"Tropen Trump" in Washington
Bei der Visite ging es um Geopolitik, Wirtschaft und Venezuela, der Kampf gegen die Drogen in den Favelas erinnert mittlerweile an phillippinische Verhältnisse
Am vergangenen Dienstag bekam Jair Bolsonaro endlich die Gelegenheit, sein großes Vorbild persönlich zu treffen. Brasiliens rechtsextremer Staatschef, der sich gerne als ein "Trump der Tropen" bezeichnen lässt, traf rund drei Monate nach seinem Amtsantritt in Washington mit dem US-Präsidenten zusammen, dessen Politikstil und populistische Rhetorik er bei seinem Wahlkampf weitgehend übernahm.
Schmeichelei zahle sich bei Trump aus, kommentierten US-Medien die Staatsvisite, da der innenpolitisch bedrängte US-Präsident seinem größten lateinamerikanischen Fan, der mitunter Trumps Parolen im Wahlkampf übernahm, weitgehende Kooperationsangebote machte.
Bolsonaros populistische Ausfälle sind berüchtigt. Er hat wiederholt abwertende öffentliche Bemerkungen gegen Homosexuelle, Frauen, indigene Gruppen und Schwarze gemacht. Zugleich befürwortet der neue Präsident des bevölkerungsreichsten lateinamerikanischen Staates die Folter sowie die extralegale Tötung von Verdächtigen durch Polizeikräfte. Bolsonaro ist zudem Anhänger der brasilianischen Militärdiktatur.

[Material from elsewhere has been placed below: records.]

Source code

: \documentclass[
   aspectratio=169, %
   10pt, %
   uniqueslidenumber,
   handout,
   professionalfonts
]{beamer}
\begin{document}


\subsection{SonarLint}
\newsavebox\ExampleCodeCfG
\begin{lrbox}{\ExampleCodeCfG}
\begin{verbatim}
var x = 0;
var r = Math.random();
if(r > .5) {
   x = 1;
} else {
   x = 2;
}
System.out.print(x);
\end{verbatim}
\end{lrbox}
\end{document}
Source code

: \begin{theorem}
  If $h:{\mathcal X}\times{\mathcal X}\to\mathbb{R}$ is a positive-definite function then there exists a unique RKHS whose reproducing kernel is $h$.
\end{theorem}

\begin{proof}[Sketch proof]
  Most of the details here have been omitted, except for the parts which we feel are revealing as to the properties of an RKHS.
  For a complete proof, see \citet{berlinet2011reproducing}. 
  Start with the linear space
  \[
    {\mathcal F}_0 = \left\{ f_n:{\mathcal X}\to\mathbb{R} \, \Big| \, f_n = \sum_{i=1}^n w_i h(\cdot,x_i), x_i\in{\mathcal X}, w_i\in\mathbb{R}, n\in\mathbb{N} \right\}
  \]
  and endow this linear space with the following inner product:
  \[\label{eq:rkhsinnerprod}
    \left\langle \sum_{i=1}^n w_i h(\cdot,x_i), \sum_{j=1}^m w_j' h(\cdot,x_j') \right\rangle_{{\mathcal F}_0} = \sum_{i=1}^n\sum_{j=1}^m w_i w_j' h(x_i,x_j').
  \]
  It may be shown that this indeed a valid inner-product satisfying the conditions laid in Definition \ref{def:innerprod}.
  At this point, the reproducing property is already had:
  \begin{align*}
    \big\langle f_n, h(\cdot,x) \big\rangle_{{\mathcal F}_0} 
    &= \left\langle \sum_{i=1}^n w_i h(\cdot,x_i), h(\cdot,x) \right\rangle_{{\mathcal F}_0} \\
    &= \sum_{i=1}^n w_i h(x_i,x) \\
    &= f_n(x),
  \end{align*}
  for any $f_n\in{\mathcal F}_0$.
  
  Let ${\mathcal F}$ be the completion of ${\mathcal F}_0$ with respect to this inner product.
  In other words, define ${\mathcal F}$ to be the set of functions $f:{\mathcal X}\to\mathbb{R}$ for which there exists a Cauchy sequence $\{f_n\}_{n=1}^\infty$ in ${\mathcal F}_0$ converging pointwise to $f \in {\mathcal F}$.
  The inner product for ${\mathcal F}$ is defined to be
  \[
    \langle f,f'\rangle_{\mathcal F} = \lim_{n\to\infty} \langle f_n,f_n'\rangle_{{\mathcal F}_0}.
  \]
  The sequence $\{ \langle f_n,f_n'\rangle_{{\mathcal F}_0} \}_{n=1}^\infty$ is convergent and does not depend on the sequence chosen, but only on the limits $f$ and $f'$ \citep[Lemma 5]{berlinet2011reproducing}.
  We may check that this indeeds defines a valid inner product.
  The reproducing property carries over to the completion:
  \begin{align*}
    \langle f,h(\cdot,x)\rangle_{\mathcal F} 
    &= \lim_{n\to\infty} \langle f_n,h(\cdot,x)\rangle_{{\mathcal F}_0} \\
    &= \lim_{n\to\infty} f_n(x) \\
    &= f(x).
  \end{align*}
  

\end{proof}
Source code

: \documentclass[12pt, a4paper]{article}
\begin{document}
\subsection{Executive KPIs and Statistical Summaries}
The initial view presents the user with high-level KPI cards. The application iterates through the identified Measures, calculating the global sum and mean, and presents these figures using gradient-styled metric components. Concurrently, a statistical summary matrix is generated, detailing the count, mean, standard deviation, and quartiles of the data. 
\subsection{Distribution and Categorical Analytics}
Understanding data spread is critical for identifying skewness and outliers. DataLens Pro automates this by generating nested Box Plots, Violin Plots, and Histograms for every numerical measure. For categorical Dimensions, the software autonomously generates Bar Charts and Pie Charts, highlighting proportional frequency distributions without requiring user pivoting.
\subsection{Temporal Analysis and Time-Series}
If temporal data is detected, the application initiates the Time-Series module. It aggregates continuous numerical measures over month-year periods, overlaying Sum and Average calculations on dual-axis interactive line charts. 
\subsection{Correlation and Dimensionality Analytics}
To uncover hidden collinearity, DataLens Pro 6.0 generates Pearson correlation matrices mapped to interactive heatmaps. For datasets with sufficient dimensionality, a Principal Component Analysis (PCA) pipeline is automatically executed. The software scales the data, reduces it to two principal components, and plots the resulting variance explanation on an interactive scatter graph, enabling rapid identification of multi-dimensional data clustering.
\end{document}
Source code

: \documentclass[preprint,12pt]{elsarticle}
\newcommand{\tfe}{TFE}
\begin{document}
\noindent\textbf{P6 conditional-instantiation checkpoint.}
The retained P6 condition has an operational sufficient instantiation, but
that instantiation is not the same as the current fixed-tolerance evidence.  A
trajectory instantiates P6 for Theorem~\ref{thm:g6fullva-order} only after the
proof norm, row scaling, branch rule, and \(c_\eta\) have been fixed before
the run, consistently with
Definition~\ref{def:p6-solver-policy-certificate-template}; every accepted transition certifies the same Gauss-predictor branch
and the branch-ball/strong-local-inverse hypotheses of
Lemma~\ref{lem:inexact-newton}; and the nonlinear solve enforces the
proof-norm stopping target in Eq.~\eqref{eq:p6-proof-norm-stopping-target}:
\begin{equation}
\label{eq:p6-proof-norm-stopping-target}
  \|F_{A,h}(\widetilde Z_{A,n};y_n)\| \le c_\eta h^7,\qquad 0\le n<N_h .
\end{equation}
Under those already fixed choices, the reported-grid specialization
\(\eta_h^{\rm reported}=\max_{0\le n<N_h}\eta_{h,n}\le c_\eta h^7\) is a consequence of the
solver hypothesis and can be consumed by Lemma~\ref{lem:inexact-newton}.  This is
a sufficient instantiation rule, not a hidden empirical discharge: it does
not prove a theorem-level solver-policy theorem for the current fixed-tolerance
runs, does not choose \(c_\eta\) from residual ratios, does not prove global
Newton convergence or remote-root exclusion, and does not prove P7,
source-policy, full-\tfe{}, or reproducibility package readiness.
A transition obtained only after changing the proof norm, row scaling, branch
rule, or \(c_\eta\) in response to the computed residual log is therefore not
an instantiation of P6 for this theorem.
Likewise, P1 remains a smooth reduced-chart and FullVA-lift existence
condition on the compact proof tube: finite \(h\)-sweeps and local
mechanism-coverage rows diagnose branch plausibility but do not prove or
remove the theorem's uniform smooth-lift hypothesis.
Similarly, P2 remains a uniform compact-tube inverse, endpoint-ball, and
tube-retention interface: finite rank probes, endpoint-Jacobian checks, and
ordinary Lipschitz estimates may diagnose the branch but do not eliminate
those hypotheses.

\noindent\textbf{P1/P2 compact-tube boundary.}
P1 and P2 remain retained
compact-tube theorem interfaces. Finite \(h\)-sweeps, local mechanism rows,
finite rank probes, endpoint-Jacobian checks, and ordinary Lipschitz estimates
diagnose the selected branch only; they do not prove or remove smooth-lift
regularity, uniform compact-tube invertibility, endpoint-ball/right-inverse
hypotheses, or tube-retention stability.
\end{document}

Beide Seiten kamen bei ihrem Treffen überein, eine enge, geopolitische Zusammenarbeit aufzuhaben. Trump bezeichnete Brasilien als einen "wichtigen Nicht-Nato-Verbündeten", wobei er sogar andeutete, für eine volle Nato-Mitgliedschaft Brasiliens offen zu sein. Zudem kündigte der US-Präsident an, die Aufnahme Brasiliens in die OECD zu unterstützen. Schließlich soll auch die Investitionstätigkeit von US-Unternehmen auf den Märkten Brasiliens erleichtert und gefördert werden. Die Regierung in Brasilia ist überdies bemüht, die militärische Kooperation mit Washington zu intensivieren, um leichter Hightech-Waffeneinkäufe in den USA tätigen zu können.
Die Annäherung zwischen Brasilia und Washington kommt einen geopolitischen Umschwung in der Region gleich, galten die Beziehungen zwischen beiden Ländern doch seit spätestens 2013 als angespannt - nachdem bekannt wurde, dass der US-Geheimdienst NSA mehrere Gespräche der damaligen Präsidentin Dilma Rousseff abgehört hatte. Erst nachdem Rousseff, der ehemalige Präsident Lula da Silva und weitere Politiker der linken Arbeiterpartei im Rahmen eines kalten Verfassungsputsches von rechten und reaktionären Kräften im Staatsapparat kaltgestellt wurden, war der Weg ins Präsidentenamt für Bolsonaro frei - mit Lula da Silva befand sich sein aussichtsreicher Konkurrent aufgrund dubioser Anschuldigungen im Gefängnis.
Bei einer gemeinsamen Pressekonferenz beglückwünschte Donald Trump seinen brasilianischen Amtskollegen zu einer "unglaublichen Wahlkampagne". Er sei "geehrt", dass Bolsonaro sich von seinem Wahlsieg habe inspirieren lassen, so der US-Präsident. Man habe viele "gemeinsame Ansichten". Trumps brasilianischer Amtskollege gab wiederum seiner Zuversicht Ausdruck, dass sein Vorbild auch bei der kommenden Wahl 2020 siegreich sein werde. Beide Länder stünden "Seite an Seite" beim Kampf "für Freiheiten, Familienwerte, den Respekt für Gott, unseren Schöpfer, und gegen die Gender-Ideologie, die politische Korrektheit und gegen Fake News".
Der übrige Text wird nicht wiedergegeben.